[TASK TO COMPLETE]
Go through the data below and return each line where the string "sendmail" occurs.

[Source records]
[Start of section]
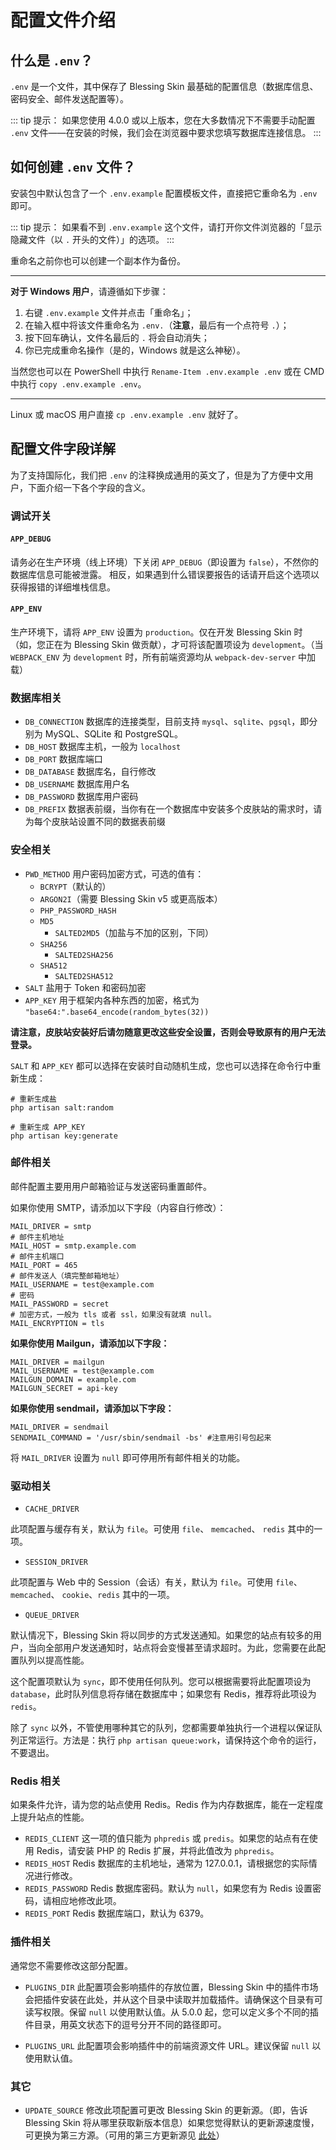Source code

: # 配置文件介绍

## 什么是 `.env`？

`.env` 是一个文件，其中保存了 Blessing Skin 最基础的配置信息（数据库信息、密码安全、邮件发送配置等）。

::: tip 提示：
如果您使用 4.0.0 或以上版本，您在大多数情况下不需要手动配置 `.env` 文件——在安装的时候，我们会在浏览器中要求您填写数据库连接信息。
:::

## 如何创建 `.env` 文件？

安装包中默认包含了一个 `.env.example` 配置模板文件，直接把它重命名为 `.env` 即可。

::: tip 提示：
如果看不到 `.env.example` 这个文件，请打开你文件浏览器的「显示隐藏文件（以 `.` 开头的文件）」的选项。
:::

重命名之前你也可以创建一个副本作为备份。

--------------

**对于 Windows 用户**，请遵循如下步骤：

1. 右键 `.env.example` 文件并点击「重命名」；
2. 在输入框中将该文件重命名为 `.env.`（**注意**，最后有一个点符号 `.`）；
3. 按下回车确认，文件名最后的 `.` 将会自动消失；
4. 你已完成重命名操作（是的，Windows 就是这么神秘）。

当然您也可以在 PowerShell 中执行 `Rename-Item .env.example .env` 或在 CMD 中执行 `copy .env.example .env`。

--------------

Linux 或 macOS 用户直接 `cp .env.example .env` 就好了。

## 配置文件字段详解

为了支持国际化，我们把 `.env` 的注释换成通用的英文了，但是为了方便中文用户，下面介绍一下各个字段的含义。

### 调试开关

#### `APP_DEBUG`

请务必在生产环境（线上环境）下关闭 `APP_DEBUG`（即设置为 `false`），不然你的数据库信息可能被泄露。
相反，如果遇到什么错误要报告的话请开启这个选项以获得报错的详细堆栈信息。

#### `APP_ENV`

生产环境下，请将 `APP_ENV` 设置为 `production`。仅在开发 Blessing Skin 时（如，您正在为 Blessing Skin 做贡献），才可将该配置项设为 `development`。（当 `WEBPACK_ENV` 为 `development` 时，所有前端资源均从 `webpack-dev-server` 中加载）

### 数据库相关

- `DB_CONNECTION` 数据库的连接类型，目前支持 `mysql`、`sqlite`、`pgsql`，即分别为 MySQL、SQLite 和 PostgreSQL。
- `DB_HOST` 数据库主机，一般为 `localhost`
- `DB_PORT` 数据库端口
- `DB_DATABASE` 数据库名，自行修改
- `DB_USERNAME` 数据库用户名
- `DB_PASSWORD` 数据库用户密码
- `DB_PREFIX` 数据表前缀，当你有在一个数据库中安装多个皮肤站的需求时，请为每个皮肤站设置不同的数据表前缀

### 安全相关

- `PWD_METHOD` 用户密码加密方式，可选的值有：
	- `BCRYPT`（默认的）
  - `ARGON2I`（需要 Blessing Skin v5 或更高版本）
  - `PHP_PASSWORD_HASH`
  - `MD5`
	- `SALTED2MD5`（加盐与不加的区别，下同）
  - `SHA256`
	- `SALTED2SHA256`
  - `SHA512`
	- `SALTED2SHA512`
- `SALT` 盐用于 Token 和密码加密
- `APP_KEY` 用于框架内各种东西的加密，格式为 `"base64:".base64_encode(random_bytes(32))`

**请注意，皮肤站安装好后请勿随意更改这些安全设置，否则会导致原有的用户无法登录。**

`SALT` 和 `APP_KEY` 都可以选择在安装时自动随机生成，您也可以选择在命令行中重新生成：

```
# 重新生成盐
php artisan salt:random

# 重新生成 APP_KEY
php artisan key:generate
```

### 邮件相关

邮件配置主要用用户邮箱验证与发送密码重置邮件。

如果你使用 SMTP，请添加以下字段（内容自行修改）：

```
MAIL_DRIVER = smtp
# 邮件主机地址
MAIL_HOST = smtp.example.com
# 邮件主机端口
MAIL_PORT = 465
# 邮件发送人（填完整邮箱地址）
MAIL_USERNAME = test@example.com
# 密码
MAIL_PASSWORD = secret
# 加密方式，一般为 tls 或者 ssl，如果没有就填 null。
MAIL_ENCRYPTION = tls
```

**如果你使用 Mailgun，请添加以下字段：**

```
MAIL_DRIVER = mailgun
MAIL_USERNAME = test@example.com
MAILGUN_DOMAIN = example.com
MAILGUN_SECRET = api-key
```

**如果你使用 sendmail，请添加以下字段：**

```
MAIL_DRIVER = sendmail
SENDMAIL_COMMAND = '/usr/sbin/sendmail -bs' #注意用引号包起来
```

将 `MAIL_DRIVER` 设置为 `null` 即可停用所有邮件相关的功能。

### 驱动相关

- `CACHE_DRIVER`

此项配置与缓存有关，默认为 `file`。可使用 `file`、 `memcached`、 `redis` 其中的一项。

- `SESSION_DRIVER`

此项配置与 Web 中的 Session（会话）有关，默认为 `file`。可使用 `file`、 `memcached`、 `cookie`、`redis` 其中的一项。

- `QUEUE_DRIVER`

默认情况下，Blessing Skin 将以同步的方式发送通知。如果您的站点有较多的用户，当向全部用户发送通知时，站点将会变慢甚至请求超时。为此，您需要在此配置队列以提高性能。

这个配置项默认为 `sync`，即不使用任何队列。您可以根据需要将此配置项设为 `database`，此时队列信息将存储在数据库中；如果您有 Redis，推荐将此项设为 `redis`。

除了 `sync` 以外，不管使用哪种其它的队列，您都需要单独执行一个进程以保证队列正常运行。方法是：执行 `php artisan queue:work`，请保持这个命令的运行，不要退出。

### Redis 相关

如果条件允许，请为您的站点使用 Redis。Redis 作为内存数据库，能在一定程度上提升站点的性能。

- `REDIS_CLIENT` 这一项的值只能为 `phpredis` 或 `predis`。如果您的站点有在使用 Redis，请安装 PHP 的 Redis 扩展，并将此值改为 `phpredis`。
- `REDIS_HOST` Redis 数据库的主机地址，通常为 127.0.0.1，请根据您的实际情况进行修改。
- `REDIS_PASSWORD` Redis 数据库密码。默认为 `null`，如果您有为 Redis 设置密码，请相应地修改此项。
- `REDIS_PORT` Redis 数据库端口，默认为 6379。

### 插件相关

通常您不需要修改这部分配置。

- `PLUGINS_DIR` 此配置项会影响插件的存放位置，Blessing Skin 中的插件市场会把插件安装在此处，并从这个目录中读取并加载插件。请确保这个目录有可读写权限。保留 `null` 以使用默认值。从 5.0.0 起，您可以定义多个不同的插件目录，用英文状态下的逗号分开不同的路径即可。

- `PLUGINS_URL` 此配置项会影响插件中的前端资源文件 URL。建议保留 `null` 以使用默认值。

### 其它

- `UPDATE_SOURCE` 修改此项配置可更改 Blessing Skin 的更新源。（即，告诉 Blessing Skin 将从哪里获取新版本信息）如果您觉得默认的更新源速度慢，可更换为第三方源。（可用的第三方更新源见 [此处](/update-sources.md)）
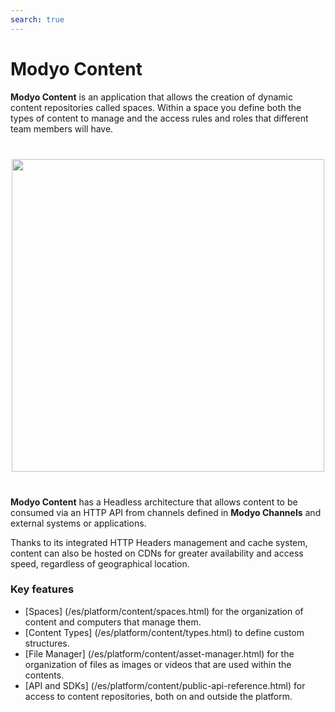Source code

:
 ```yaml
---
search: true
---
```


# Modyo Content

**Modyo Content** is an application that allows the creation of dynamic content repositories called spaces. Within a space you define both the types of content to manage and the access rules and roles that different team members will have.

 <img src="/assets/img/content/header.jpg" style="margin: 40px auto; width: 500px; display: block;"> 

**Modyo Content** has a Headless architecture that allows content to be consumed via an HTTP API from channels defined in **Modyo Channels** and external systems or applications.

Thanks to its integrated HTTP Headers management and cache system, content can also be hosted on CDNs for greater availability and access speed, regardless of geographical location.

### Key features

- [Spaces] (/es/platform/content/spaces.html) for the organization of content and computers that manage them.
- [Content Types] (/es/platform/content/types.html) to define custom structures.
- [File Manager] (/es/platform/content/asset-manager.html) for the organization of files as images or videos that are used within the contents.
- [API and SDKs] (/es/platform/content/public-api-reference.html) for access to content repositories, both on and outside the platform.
[End of section]
[WRITTEN SOLUTION]
**如果你使用 sendmail，请添加以下字段：**
MAIL_DRIVER = sendmail
SENDMAIL_COMMAND = '/usr/sbin/sendmail -bs' #注意用引号包起来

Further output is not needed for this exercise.